▶ _BRIEF_
Return all the lines below in which the string "your" appears.

▶ _DATA FOR THE TASK_

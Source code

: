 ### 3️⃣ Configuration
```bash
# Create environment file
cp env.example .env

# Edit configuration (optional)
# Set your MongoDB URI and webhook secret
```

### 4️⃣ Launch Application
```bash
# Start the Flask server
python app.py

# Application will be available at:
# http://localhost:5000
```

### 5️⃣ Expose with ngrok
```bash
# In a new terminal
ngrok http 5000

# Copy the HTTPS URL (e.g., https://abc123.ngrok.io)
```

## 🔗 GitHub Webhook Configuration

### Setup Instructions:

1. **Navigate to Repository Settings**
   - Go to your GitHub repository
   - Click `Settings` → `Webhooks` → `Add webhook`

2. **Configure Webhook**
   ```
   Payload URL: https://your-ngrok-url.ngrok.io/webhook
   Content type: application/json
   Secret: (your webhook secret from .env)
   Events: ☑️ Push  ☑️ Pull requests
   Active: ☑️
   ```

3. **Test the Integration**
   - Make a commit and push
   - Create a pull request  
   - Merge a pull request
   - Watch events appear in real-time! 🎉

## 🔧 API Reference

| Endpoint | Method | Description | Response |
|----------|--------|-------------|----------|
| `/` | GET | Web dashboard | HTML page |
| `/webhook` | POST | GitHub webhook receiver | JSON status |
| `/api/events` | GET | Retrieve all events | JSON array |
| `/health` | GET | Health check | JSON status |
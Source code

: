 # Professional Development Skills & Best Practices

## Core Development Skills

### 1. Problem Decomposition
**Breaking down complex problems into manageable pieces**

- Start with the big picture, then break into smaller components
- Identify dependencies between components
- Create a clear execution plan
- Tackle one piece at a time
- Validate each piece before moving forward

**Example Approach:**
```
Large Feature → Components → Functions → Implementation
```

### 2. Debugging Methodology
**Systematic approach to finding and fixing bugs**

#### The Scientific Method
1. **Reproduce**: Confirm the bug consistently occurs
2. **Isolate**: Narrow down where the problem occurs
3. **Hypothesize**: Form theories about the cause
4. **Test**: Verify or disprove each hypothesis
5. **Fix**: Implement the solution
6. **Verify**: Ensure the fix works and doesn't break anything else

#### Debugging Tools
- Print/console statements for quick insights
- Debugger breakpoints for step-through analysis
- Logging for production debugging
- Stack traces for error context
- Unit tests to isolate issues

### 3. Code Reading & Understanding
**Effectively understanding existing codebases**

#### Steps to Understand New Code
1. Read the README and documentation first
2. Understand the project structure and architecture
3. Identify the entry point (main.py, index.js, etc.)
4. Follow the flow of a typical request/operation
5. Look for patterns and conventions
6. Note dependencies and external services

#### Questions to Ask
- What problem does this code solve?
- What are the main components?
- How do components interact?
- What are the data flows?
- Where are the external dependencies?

▶ _SOLUTION FOR THIS EXERCISE_
# Set your MongoDB URI and webhook secret
   - Go to your GitHub repository
   Payload URL: https://your-ngrok-url.ngrok.io/webhook
   Secret: (your webhook secret from .env)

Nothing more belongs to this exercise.